(Dataset records)
________________________

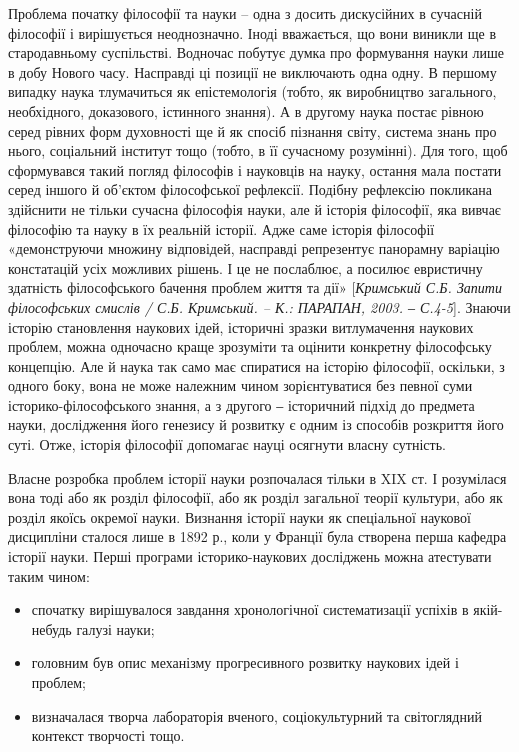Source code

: Проблема початку філософії та науки – одна з досить дискусійних в
сучасній філософії і вирішується неоднозначно. Іноді вважається, що вони
виникли ще в стародавньому суспільстві. Водночас побутує думка про
формування науки лише в добу Нового часу. Насправді ці позиції не
виключають одна одну. В першому випадку наука тлумачиться як
епістемологія (тобто, як виробництво загального, необхідного, доказового,
істинного знання). А в другому наука постає рівною серед рівних форм
духовності ще й як спосіб пізнання світу, система знань про нього, соціальний
інститут тощо (тобто, в її сучасному розумінні). Для того, щоб сформувався
такий погляд філософів і науковців на науку, остання мала постати серед
іншого й об’єктом філософської рефлексії. Подібну рефлексію покликана
здійснити не тільки сучасна філософія науки, але й історія філософії, яка вивчає
філософію та науку в їх реальній історії. Адже саме історія філософії
«демонструючи множину відповідей, насправді репрезентує панорамну
варіацію констатацій усіх можливих рішень. І це не послаблює, а посилює
евристичну здатність філософського бачення проблем життя та дії» [\textit{Кримський
С.Б. Запити філософських смислів / С.Б. Кримський. – К.: ПАРАПАН, 2003. ‒
С.4-5}]. Знаючи історію становлення наукових ідей, історичні зразки
витлумачення наукових проблем, можна одночасно краще зрозуміти та оцінити
конкретну філософську концепцію. Але й наука так само має спиратися на
історію філософії, оскільки, з одного боку, вона не може належним чином
зорієнтуватися без певної суми історико-філософського знання, а з другого ‒
історичний підхід до предмета науки, дослідження його генезису й розвитку є
одним із способів розкриття його суті. Отже, історія філософії допомагає науці
осягнути власну сутність.

Власне розробка проблем історії науки розпочалася тільки в XIX ст. І
розумілася вона тоді або як розділ філософії, або як розділ загальної теорії
культури, або як розділ якоїсь окремої науки. Визнання історії науки як
спеціальної наукової дисципліни сталося лише в 1892 р., коли у Франції була
створена перша кафедра історії науки. Перші програми історико-наукових
досліджень можна атестувати таким чином:
\begin{itemize}
	\item спочатку вирішувалося завдання хронологічної систематизації успіхів в
	якій-не\-будь галузі науки;
	
	\item головним був опис механізму прогресивного розвитку наукових ідей і
	проблем;
	
	\item визначалася творча лабораторія вченого, соціокультурний та світоглядний
	контекст творчості тощо.
\end{itemize}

________________________

* BRIEF *
The answer must consist of each line in the entries above that includes "чином".

* TASK ANSWER *
історію філософії, оскільки, з одного боку, вона не може належним чином
досліджень можна атестувати таким чином:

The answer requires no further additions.